• _Saved data entries_:

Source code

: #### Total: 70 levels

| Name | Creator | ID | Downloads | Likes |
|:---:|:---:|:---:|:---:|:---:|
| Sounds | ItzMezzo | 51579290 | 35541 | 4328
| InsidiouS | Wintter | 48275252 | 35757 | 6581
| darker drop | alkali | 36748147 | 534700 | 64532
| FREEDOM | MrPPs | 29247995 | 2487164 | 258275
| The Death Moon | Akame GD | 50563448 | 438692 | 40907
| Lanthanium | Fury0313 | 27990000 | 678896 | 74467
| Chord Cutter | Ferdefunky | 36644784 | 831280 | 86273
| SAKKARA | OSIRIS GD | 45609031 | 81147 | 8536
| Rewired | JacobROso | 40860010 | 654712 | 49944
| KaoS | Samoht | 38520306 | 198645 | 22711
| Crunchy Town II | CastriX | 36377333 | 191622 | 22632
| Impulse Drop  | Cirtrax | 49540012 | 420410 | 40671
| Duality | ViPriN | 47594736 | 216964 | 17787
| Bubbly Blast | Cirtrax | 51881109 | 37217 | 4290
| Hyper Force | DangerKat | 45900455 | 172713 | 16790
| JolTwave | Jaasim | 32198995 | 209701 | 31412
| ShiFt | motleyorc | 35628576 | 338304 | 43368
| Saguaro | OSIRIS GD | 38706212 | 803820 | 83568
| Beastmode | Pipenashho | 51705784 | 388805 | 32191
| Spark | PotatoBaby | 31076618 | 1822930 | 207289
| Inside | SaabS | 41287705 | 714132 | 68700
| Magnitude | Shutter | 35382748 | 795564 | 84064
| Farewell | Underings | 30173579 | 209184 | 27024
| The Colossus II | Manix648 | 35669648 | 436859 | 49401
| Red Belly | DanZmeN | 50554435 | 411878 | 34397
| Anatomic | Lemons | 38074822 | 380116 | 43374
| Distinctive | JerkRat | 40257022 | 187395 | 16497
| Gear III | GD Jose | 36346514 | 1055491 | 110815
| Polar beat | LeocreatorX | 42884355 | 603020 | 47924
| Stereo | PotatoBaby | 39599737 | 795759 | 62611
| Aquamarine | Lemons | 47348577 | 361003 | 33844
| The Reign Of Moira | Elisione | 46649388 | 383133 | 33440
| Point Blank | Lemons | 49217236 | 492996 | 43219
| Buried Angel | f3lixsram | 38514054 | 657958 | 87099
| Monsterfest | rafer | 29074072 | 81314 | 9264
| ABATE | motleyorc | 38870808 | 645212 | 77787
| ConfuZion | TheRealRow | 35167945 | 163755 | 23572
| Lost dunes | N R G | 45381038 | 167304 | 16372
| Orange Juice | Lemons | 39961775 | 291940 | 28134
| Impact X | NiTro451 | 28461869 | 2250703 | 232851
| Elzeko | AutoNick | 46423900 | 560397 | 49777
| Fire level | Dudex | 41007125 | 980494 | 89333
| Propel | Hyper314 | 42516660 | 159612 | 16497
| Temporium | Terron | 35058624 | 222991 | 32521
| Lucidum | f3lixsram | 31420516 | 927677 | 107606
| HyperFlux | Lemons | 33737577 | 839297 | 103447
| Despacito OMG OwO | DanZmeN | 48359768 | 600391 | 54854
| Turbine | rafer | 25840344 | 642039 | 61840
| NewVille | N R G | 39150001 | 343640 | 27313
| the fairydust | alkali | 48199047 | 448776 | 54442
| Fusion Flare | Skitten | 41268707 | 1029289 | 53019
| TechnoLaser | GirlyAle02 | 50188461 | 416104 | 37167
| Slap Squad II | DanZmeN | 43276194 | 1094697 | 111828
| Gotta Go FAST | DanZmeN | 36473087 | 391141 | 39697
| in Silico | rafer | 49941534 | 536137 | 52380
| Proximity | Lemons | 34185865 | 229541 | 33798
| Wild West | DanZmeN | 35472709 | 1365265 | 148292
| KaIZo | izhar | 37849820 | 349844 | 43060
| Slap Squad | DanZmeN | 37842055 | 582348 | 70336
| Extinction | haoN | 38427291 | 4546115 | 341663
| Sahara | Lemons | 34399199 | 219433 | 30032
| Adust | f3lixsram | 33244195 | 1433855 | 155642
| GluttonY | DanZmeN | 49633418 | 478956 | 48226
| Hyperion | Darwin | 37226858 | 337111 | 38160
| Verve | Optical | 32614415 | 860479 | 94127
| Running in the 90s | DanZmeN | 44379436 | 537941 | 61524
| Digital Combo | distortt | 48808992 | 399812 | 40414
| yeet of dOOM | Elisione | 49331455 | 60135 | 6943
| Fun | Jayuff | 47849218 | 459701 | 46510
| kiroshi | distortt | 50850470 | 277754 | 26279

...

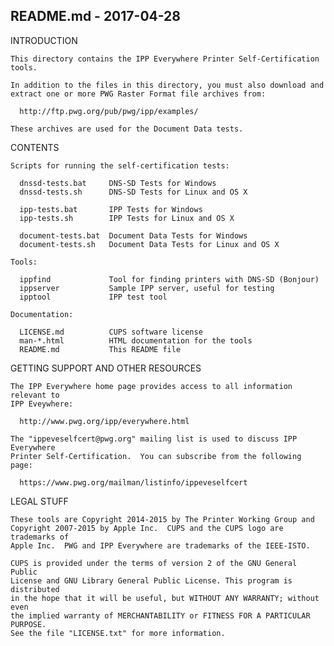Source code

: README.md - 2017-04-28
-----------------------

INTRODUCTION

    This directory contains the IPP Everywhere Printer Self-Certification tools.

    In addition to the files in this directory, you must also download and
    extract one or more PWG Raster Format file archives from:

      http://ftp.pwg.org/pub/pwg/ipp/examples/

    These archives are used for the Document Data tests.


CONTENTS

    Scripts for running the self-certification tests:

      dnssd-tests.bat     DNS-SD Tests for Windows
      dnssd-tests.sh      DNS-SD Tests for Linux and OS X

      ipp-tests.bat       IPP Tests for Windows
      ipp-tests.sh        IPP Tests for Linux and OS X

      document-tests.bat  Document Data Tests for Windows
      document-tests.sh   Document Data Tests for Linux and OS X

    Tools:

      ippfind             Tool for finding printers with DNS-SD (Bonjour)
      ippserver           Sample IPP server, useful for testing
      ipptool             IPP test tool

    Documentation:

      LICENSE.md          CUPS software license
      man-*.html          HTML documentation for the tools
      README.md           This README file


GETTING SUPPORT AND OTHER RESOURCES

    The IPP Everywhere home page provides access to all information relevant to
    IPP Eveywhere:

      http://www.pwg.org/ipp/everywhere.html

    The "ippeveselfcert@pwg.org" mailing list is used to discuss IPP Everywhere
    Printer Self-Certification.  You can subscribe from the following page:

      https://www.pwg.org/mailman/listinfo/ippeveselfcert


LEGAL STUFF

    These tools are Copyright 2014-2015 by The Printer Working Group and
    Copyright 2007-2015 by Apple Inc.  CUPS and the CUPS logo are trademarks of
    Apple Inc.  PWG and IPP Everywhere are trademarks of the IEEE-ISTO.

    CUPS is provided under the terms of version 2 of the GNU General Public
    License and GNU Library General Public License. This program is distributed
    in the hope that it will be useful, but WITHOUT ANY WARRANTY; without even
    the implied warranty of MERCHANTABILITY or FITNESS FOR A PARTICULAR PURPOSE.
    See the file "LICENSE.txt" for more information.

• _Task objective_: Please transcribe only the lines in the records above running from the line that has "654712 | 49944" through the line that has "163755 | 23572", both included, exactly as they appear.

• _Response area_:
| Rewired | JacobROso | 40860010 | 654712 | 49944
| KaoS | Samoht | 38520306 | 198645 | 22711
| Crunchy Town II | CastriX | 36377333 | 191622 | 22632
| Impulse Drop  | Cirtrax | 49540012 | 420410 | 40671
| Duality | ViPriN | 47594736 | 216964 | 17787
| Bubbly Blast | Cirtrax | 51881109 | 37217 | 4290
| Hyper Force | DangerKat | 45900455 | 172713 | 16790
| JolTwave | Jaasim | 32198995 | 209701 | 31412
| ShiFt | motleyorc | 35628576 | 338304 | 43368
| Saguaro | OSIRIS GD | 38706212 | 803820 | 83568
| Beastmode | Pipenashho | 51705784 | 388805 | 32191
| Spark | PotatoBaby | 31076618 | 1822930 | 207289
| Inside | SaabS | 41287705 | 714132 | 68700
| Magnitude | Shutter | 35382748 | 795564 | 84064
| Farewell | Underings | 30173579 | 209184 | 27024
| The Colossus II | Manix648 | 35669648 | 436859 | 49401
| Red Belly | DanZmeN | 50554435 | 411878 | 34397
| Anatomic | Lemons | 38074822 | 380116 | 43374
| Distinctive | JerkRat | 40257022 | 187395 | 16497
| Gear III | GD Jose | 36346514 | 1055491 | 110815
| Polar beat | LeocreatorX | 42884355 | 603020 | 47924
| Stereo | PotatoBaby | 39599737 | 795759 | 62611
| Aquamarine | Lemons | 47348577 | 361003 | 33844
| The Reign Of Moira | Elisione | 46649388 | 383133 | 33440
| Point Blank | Lemons | 49217236 | 492996 | 43219
| Buried Angel | f3lixsram | 38514054 | 657958 | 87099
| Monsterfest | rafer | 29074072 | 81314 | 9264
| ABATE | motleyorc | 38870808 | 645212 | 77787
| ConfuZion | TheRealRow | 35167945 | 163755 | 23572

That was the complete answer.